A crucial underlying theme in Tolkien’s works is the idea of ‘the long defeat’. Middle-Earth is an ancient, wilting place, and the powers of its greatest rulers will end with either outcome of the oncoming war. The Fellowship’s primary goal to destroy the Ruling Ring is a bittersweet quest, because the Ring is deeply tied to the prosperity of its most wonderous and magical places and peoples. Mutually assured destruction, carefully crafted by a wicked, fallen god. But despite the helplessness that often tints stories with these kinds of prospects, Tolkien emphasises the importance of hope, strength, and courage. To keep fighting until the very end.


The Lord of the Rings is a story about loss, reluctance, friendship, and fate. It’s an elegy for a world of fog and fading magic. Grey is the colour of age, of melancholy, of cold skies and pale stone, but also of purity and balance, wisdom and promise. To me, grey seems to be the emblem used throughout the narrative as a reminder of this theme, a veil that covers the story, that cloaks the world and weighs on its characters.


I’ve learned a lot from re-reading Fellowship.
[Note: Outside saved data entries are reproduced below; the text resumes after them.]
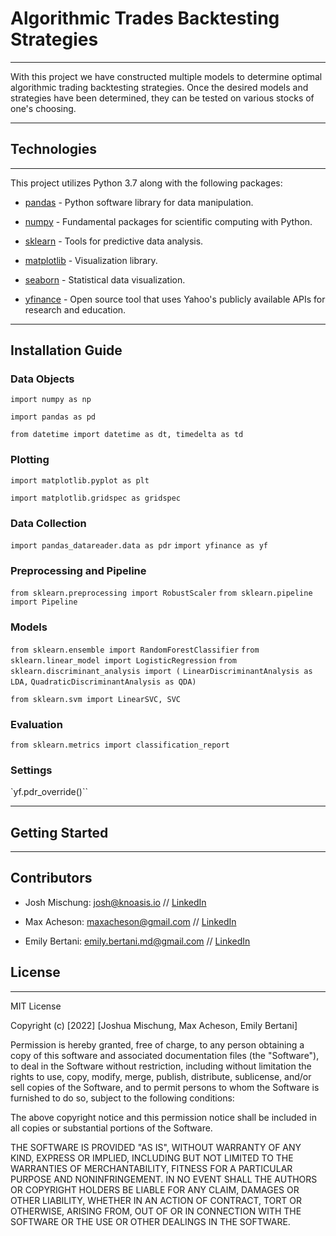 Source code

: # Algorithmic Trades Backtesting Strategies

---

With this project we have constructed multiple models to determine optimal algorithmic trading backtesting strategies. Once the desired models and strategies have been determined, they can be tested on various stocks of one's choosing.

---

## Technologies

---

This project utilizes Python 3.7 along with the following packages:

* [pandas](https://pandas.pydata.org/) - Python software library for data manipulation.

* [numpy](https://numpy.org/) - Fundamental packages for scientific computing with Python.

* [sklearn](https://scikit-learn.org/stable/) - Tools for predictive data analysis.

* [matplotlib](https://matplotlib.org/) - Visualization library.

* [seaborn](https://seaborn.pydata.org/) - Statistical data visualization.

* [yfinance](https://pypi.org/project/yfinance/) - Open source tool that uses Yahoo's publicly available APIs for research and education.

---

## Installation Guide

### Data Objects

`import numpy as np`

`import pandas as pd`

`from datetime import datetime as dt, timedelta as td`

### Plotting

`import matplotlib.pyplot as plt`

`import matplotlib.gridspec as gridspec`

### Data Collection
`import pandas_datareader.data as pdr`
`import yfinance as yf`

### Preprocessing and Pipeline
`from sklearn.preprocessing import RobustScaler`
`from sklearn.pipeline import Pipeline`

### Models
`from sklearn.ensemble import RandomForestClassifier`
`from sklearn.linear_model import LogisticRegression`
`from sklearn.discriminant_analysis import (`
    `LinearDiscriminantAnalysis as LDA,`
    `QuadraticDiscriminantAnalysis as QDA)`

`from sklearn.svm import LinearSVC, SVC`

### Evaluation
`from sklearn.metrics import classification_report`

### Settings
`yf.pdr_override()``

---

## Getting Started

---

## Contributors

* Josh Mischung: josh@knoasis.io // [LinkedIn]()

* Max Acheson: maxacheson@gmail.com // [LinkedIn](https://www.linkedin.com/in/max-acheson-75093a19a/)

* Emily Bertani: emily.bertani.md@gmail.com // [LinkedIn](https://www.linkedin.com/in/emily-bertani-1ab184222/)

## License

---

MIT License

Copyright (c) [2022] [Joshua Mischung, Max Acheson, Emily Bertani]

Permission is hereby granted, free of charge, to any person obtaining a copy of this software and associated documentation files (the "Software"), to deal in the Software without restriction, including without limitation the rights to use, copy, modify, merge, publish, distribute, sublicense, and/or sell copies of the Software, and to permit persons to whom the Software is furnished to do so, subject to the following conditions:

The above copyright notice and this permission notice shall be included in all copies or substantial portions of the Software.

THE SOFTWARE IS PROVIDED "AS IS", WITHOUT WARRANTY OF ANY KIND, EXPRESS OR IMPLIED, INCLUDING BUT NOT LIMITED TO THE WARRANTIES OF MERCHANTABILITY, FITNESS FOR A PARTICULAR PURPOSE AND NONINFRINGEMENT. IN NO EVENT SHALL THE AUTHORS OR COPYRIGHT HOLDERS BE LIABLE FOR ANY CLAIM, DAMAGES OR OTHER LIABILITY, WHETHER IN AN ACTION OF CONTRACT, TORT OR OTHERWISE, ARISING FROM, OUT OF OR IN CONNECTION WITH THE SOFTWARE OR THE USE OR OTHER DEALINGS IN THE SOFTWARE.
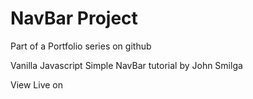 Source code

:# NavBar Project
Part of a Portfolio series on github

Vanilla Javascript Simple NavBar tutorial by John Smilga

View Live on 

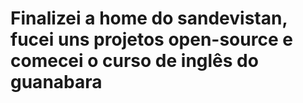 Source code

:# Finalizei a home do sandevistan, fucei uns projetos open-source e comecei o curso de inglês do guanabara
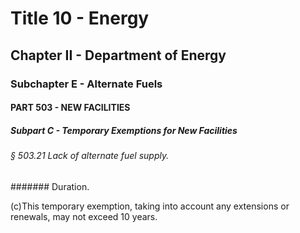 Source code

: 
# Title 10 - Energy
## Chapter II - Department of Energy
### Subchapter E - Alternate Fuels
#### PART 503 - NEW FACILITIES
##### Subpart C - Temporary Exemptions for New Facilities
###### § 503.21 Lack of alternate fuel supply.
####### Duration.

(c)This temporary exemption, taking into account any extensions or renewals, may not exceed 10 years.
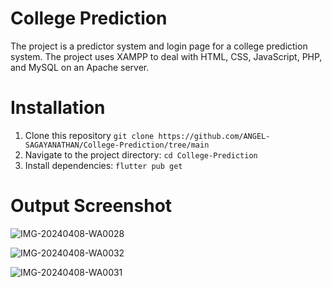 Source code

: # College Prediction
The project is a predictor system and login page for a college prediction system.  The project uses XAMPP to deal with HTML, CSS, JavaScript, PHP, and MySQL on an Apache server. 

# Installation

1. Clone this repository
`git clone https://github.com/ANGEL-SAGAYANATHAN/College-Prediction/tree/main`
2. Navigate to the project directory:
`cd College-Prediction`
3. Install dependencies:
`flutter pub get`

# Output Screenshot


![IMG-20240408-WA0028](https://github.com/ANGEL-SAGAYANATHAN/College-Prediction/assets/156065480/ecf70435-624a-4586-8730-7db7022c5a25)

![IMG-20240408-WA0032](https://github.com/ANGEL-SAGAYANATHAN/College-Prediction/assets/156065480/6627f26d-0b3a-423e-a0c9-d051392e186a)

![IMG-20240408-WA0031](https://github.com/ANGEL-SAGAYANATHAN/College-Prediction/assets/156065480/b70be4c9-572e-4c24-9e9b-7505918e2603)


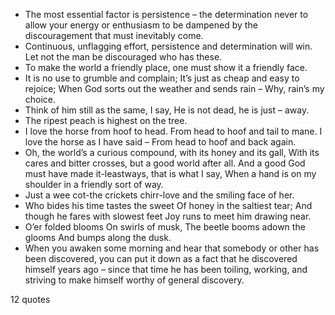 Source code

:  - The most essential factor is persistence – the determination never to allow your energy or enthusiasm to be dampened by the discouragement that must inevitably come.
 - Continuous, unflagging effort, persistence and determination will win. Let not the man be discouraged who has these.
 - To make the world a friendly place, one must show it a friendly face.
 - It is no use to grumble and complain; It’s just as cheap and easy to rejoice; When God sorts out the weather and sends rain – Why, rain’s my choice.
 - Think of him still as the same, I say, He is not dead, he is just – away.
 - The ripest peach is highest on the tree.
 - I love the horse from hoof to head. From head to hoof and tail to mane. I love the horse as I have said – From head to hoof and back again.
 - Oh, the world’s a curious compound, with its honey and its gall, With its cares and bitter crosses, but a good world after all. And a good God must have made it-leastways, that is what I say, When a hand is on my shoulder in a friendly sort of way.
 - Just a wee cot-the crickets chirr-love and the smiling face of her.
 - Who bides his time tastes the sweet Of honey in the saltiest tear; And though he fares with slowest feet Joy runs to meet him drawing near.
 - O’er folded blooms On swirls of musk, The beetle booms adown the glooms And bumps along the dusk.
 - When you awaken some morning and hear that somebody or other has been discovered, you can put it down as a fact that he discovered himself years ago – since that time he has been toiling, working, and striving to make himself worthy of general discovery.

12 quotes
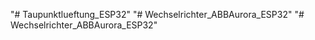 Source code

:"# Taupunktlueftung_ESP32" 
"# Wechselrichter_ABBAurora_ESP32" 
"# Wechselrichter_ABBAurora_ESP32" 
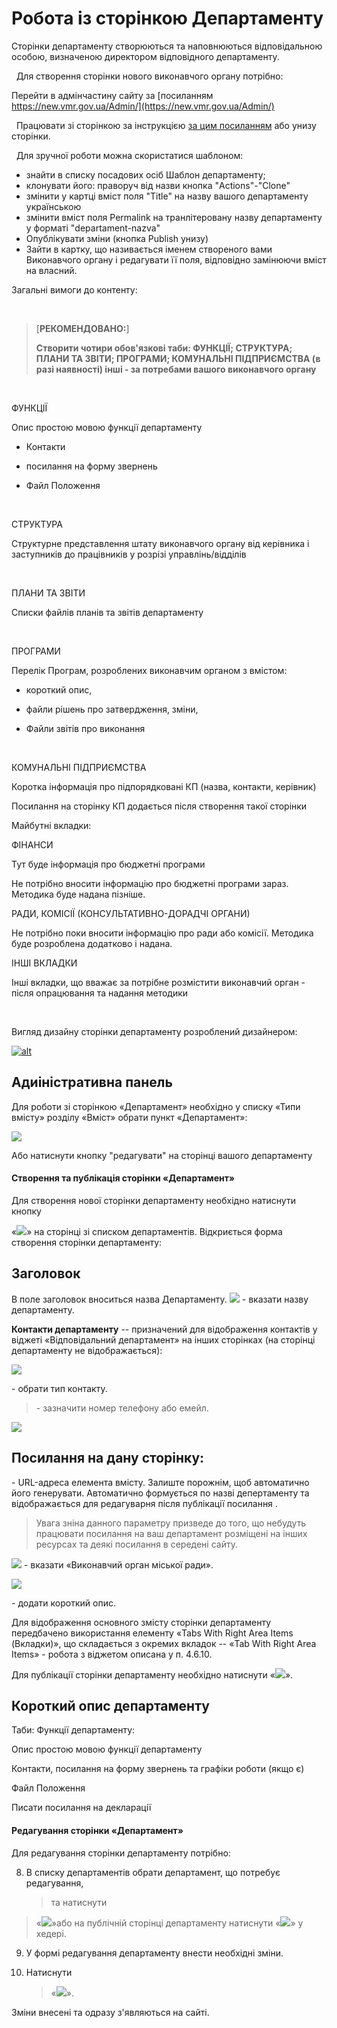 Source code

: # Робота із сторінкою Департаменту

Сторінки департаменту створюються та наповнюються відповідальною особою, визначеною директором відповідного департаменту.

&nbsp;
Для створення сторінки нового виконавчого органу потрібно:

Перейти в адмінчастину сайту за [посиланням https://new.vmr.gov.ua/Admin/](https://new.vmr.gov.ua/Admin/)

&nbsp;
Працювати зі сторінкою за інструкцією [за цим посиланням](https://docs.vmr.gov.ua/ContentEditors/ContentEditor_Manual/#_31) або унизу сторінки.

&nbsp;
Для зручної роботи можна скористатися шаблоном:

- знайти в списку посадових осіб Шаблон департаменту;
- клонувати його: праворуч від назви кнопка "Actions"-"Clone"
- змінити у картці вміст поля "Title" на назву вашого департаменту українською 
- змінити вміст поля Permalink на транлітеровану назву департаменту у форматі "departament-nazva"
- Опублікувати зміни (кнопка Publish унизу)
- Зайти в картку, що називається іменем створеного вами Виконавчого органу і редагувати її поля, відповідно замінюючи вміст на власний. 

Загальні вимоги до контенту:

&nbsp;
> [**РЕКОМЕНДОВАНО:**]
> 
> **Створити чотири обов'язкові таби: ФУНКЦІЇ; СТРУКТУРА; ПЛАНИ ТА ЗВІТИ; ПРОГРАМИ; КОМУНАЛЬНІ ПІДПРИЄМСТВА (в разі наявності) 
> інші - за потребами вашого виконавчого органу**

&nbsp;

ФУНКЦІЇ

Опис простою мовою функції департаменту  

- Контакти  

- посилання на форму звернень

- Файл Положення 

&nbsp;

СТРУКТУРА 

Структурне представлення штату виконавчого органу від керівника і заступників до працівників у розрізі управлінь/відділів 

&nbsp;
 
ПЛАНИ ТА ЗВІТИ  

Списки файлів планів та звітів департаменту 

&nbsp;
 
ПРОГРАМИ 

Перелік Програм, розроблених виконавчим органом з вмістом: 

- короткий опис,  

- файли рішень про затвердження, зміни,  

- Файли звітів про виконання 

&nbsp;

КОМУНАЛЬНІ ПІДПРИЄМСТВА 

Коротка інформація про підпорядковані КП (назва, контакти, керівник) 

Посилання на сторінку КП додається після створення такої сторінки  


Майбутні вкладки:

ФІНАНСИ

Тут буде інформація про бюджетні програми 

Не потрібно вносити інформацію про бюджетні програми зараз. Методика буде надана пізніше. 

РАДИ, КОМІСІЇ (КОНСУЛЬТАТИВНО-ДОРАДЧІ ОРГАНИ) 

Не потрібно поки вносити інформацію про ради або комісії. Методика буде розроблена додатково і надана. 

ІНШІ ВКЛАДКИ 

Інші вкладки, що вважає за потрібне розмістити виконавчий орган - після опрацювання та надання методики 


&nbsp;

Вигляд дизайну сторінки департаменту розроблений дизайнером:

[![alt](https://s3.invisionapp-cdn.com/storage.invisionapp.com/screens/thumbnails/433496779.png?x-amz-meta-iv=3&amp;response-cache-control=max-age%3D2419200&amp;x-amz-meta-mdi=0&amp;x-amz-meta-ck=34086e81eaff231f9773c902d011effa&amp;AWSAccessKeyId=AKIAWCDCF6QSLTS7LRWT&amp;Expires=1630454400&amp;Signature=dCQNfrLTZAJ7vtOYlRGPZfcG63A%3D "Департамент")](https://projects.invisionapp.com/share/WFY7D2TXER5#/screens/433496779)

## Адиіністративна панель

Для роботи зі сторінкою «Департамент» необхідно у списку «Типи вмісту»
розділу «Вміст» обрати пункт «Департамент»:

![](assets/media/image132.png)

Або натиснути кнопку "редагувати" на сторінці вашого департаменту


####  Створення та публікація сторінки «Департамент»

Для створення нової сторінки департаменту необхідно натиснути кнопку

«![](assets/media/image133.png)» на сторінці зі списком департаментів.
Відкриється форма створення сторінки департаменту:


## Заголовок

В поле заголовок вноситься назва Департаменту.
![](assets/media/image69.png) - вказати назву департаменту.

**Контакти департаменту** -- призначений для відображення контактів у
віджеті «Відповідальний департамент» на інших сторінках (на сторінці
департаменту не відображається):

![](assets/media/image134.png)

\- обрати тип контакту.

> \- зазначити номер телефону або емейл.

![](assets/media/image76.png)

## Посилання на дану сторінку:
\- URL-адреса елемента вмісту. Залиште порожнім, щоб автоматично його генерувати.
Автоматично формується по назві депертаменту та відображається для редагуварня після публікації посилання .
> Увага зніна данного параметру призведе до того, що небудуть працювати посилання на ваш департамент розміщені на інших ресурсах та деякі посилання в середені сайту.

![](assets/media/image135.png) - вказати «Виконавчий орган міської
ради».

![](assets/media/image136.png)

\- додати короткий опис.

Для відображення основного змісту сторінки департаменту передбачено
використання елементу «Tabs With Right Area Items (Вкладки)», що
складається з окремих вкладок -- «Tab With Right Area Items» - робота з
віджетом описана у п. 4.6.10.

Для публікації сторінки департаменту необхідно натиснути
«![](assets/media/image85.png)».



## Короткий опис департаменту


Таби:
Функції департаменту:


Опис простою мовою функції департаменту  

Контакти, посилання на форму звернень  та графіки роботи (якщо є) 

Файл Положення 


Писати посилання на декларації



#### Редагування сторінки «Департамент»

Для редагування сторінки департаменту потрібно:

8.  В списку департаментів обрати департамент, що потребує редагування,
    > та натиснути

> «![](assets/media/image86.png)»або на публічній сторінці департаменту
> натиснути «![](assets/media/image2.png)» у хедері.

9.  У формі редагування департаменту внести необхідні зміни.

10. Натиснути
    > «![](assets/media/image85.png)».

Зміни внесені та одразу з'являються на сайті.

<!--Start of Tawk.to Script-->
<script type="text/javascript">
var Tawk_API=Tawk_API||{}, Tawk_LoadStart=new Date();
(function(){
var s1=document.createElement("script"),s0=document.getElementsByTagName("script")[0];
s1.async=true;
s1.src='https://embed.tawk.to/610bb3f8649e0a0a5ccfa7d2/1fcare0md';
s1.charset='UTF-8';
s1.setAttribute('crossorigin','*');
s0.parentNode.insertBefore(s1,s0);
})();
</script>
<!--End of Tawk.to Script-->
For one thing, the simplicity of Tolkien’s language goes against every instinct I have as a writer to use every obscure synonym I can get my hands on. But more than that, I’m so glad I still love the written world of Middle-Earth as much as I did when I was younger. The magic that I found there still lives on in the things I make, and I can’t wait to find more glimpses of grey in the rest of the trilogy. The end of their age — an age of long-preserved beauty and untamed wonder — is fast approaching, and I will journey with Tolkien’s heroes through a continent on the brink of tragic, irreversible change. I'll let you know how it goes. I'll probably cry at the end, just like I did the first time.